I am very happy to share the announcement of their latest accomplishment The Morningside Monster here on my little blog.

Per the press release:

"The Morningside Monster is the gritty, suspenseful horror/thriller from Blue Dusk Productions and Making Monster Productions.  When a series of ritualistic murders rattle the small town of Morningside, NJ, the sheriff and his deputy embark on a desperate race against time to catch the killer, pitting them against friends, enemies and even each other."

The Morningside Monster will be shown this weekend April 5 at 8:15PM at the Garden State Film Festival at Resorts in Atlantic City, NJ.  You can buy tickets directly from the link.


I was able to interview Jayson to get a little more insight into the movie and his life as a writer, teacher, and movie maker.  Here's what we talked about:

 How long have you been in the horror movie biz?

Jayson: I have been writing and making my own films for as long as I can remember. At some point in my early childhood, I had hijacked my father's old video gear, grabbed the kids in the neighborhood and started making films.

My first "official" break in the industry came back in 1998 when I was introduced to director Michael P. Russin. He was looking to do a horror anthology called "Creepy Tales" and needed a third story. I happen to have one called, "Daria 13" that fit the bill and just like that, I was a "professional" writer.

Russin and I went on to work together on a few more features, shorts and music videos. He is a great guy and friend.

But I needed a life change. So, I moved to Atlanta in 2006. At a film festival here I met guy named Chris Ethridge. Him and I hit it off pretty well. We created Blue Dusk Productions and our first feature together, "The Morningside Monster".   

Being that you are also a teacher... How do you balance both parts of your life?

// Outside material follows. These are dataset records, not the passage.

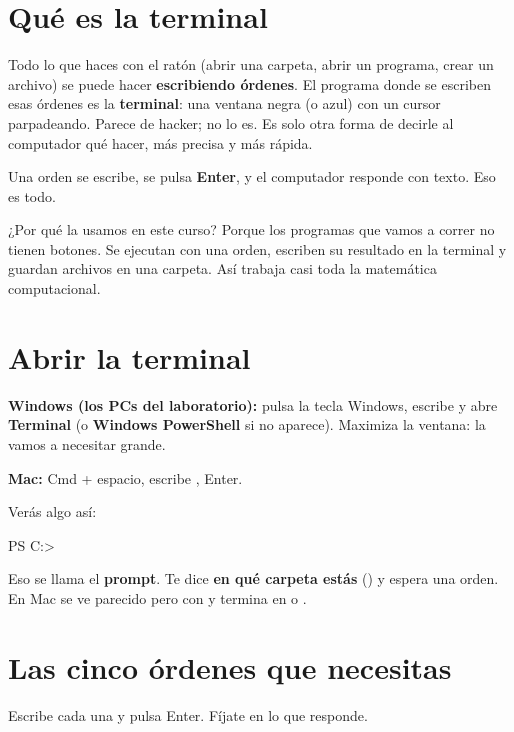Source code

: 
\newcommand{\docpie}{La terminal desde cero}


\section{Qué es la terminal}

Todo lo que haces con el ratón (abrir una carpeta, abrir un programa, crear un archivo) se puede hacer \textbf{escribiendo órdenes}. El programa donde se escriben esas órdenes es la \textbf{terminal}: una ventana negra (o azul) con un cursor parpadeando. Parece de hacker; no lo es. Es solo otra forma de decirle al computador qué hacer, más precisa y más rápida.

Una orden se escribe, se pulsa \textbf{Enter}, y el computador responde con texto. Eso es todo.

¿Por qué la usamos en este curso? Porque los programas que vamos a correr no tienen botones. Se ejecutan con una orden, escriben su resultado en la terminal y guardan archivos en una carpeta. Así trabaja casi toda la matemática computacional.

\section{Abrir la terminal}

\textbf{Windows (los PCs del laboratorio):} pulsa la tecla Windows, escribe  y abre \textbf{Terminal} (o \textbf{Windows PowerShell} si no aparece). Maximiza la ventana: la vamos a necesitar grande.

\textbf{Mac:} Cmd + espacio, escribe , Enter.

Verás algo así:
\begin{orden}
PS C:\Users\estudiante>
\end{orden}
Eso se llama el \textbf{prompt}. Te dice \textbf{en qué carpeta estás} () y espera una orden. En Mac se ve parecido pero con  y termina en \codigo{\%} o \codigo{\$}.

\section{Las cinco órdenes que necesitas}

Escribe cada una y pulsa Enter. Fíjate en lo que responde.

 Jayson: I wouldn't say there's necessarily any balancing I do. There is a lot of cross over between the two. I work with children mainly ages three to eleven, which I love. They are still in that age of wonder and discovery. Children have a way of creating beautiful art through the most abstract materials. I think a lot of us as adults have either forgotten how or are afraid to do that. Sometimes it is better to color outside the lines. I try and remember that as a writer.

Do your students know about your movie career? 

Jayson: Yeah, my older students know. One of the activities we do each year is make movies. I try and teach them the basics of film making. They write their own scripts, pick their cast, learn to work the camera, edit... The whole deal. At the end of the year we hold a family dinner night where the children cook a meal for their relatives. After the meal we have a screening of all the films the children have made during the year. It's a blast!

What made you choose Morningside, NJ as the setting for the movie? 

Jayson: I am a Jersey boy, through and through. I was born in Dover and raised in Wharton, which is a small blue collar town in North, central Jersey. I have a lot of love for that small little town. Morningside is based on Wharton. Or at least the town how I remembered it growing up. 

I spent many days as a child exploring the alleys, empty buildings and especially the woods surrounding the town. I think as a kid you can do that kind of stuff. Now, I would probably be arrested for trespassing.

 Those experiences in that town certainly have inspired a lot of my stories. So, I wouldn't be surprised if Morningside popped up now then in some future project.   

Who is your favorite character? 

Jayson: That's a hard question to answer. A screenplay changes a lot from paper to the screen. Each actor breathes their own life into the characters you create, which is one things I love about film. The cast in this film is amazing! 

Picking a favorite character is kind of like asking to pick a favorite child. Even though one may be a brat and the other angel, you love them equally.

I am someone who is afraid of horror movies. What do I need to prepare for?

Jayson: Keeping the night light on for a while.

...that's what I was afraid of.  

Thank you, Jayson for the awesome interview.  Can't wait to see The Morningside Monster this weekend!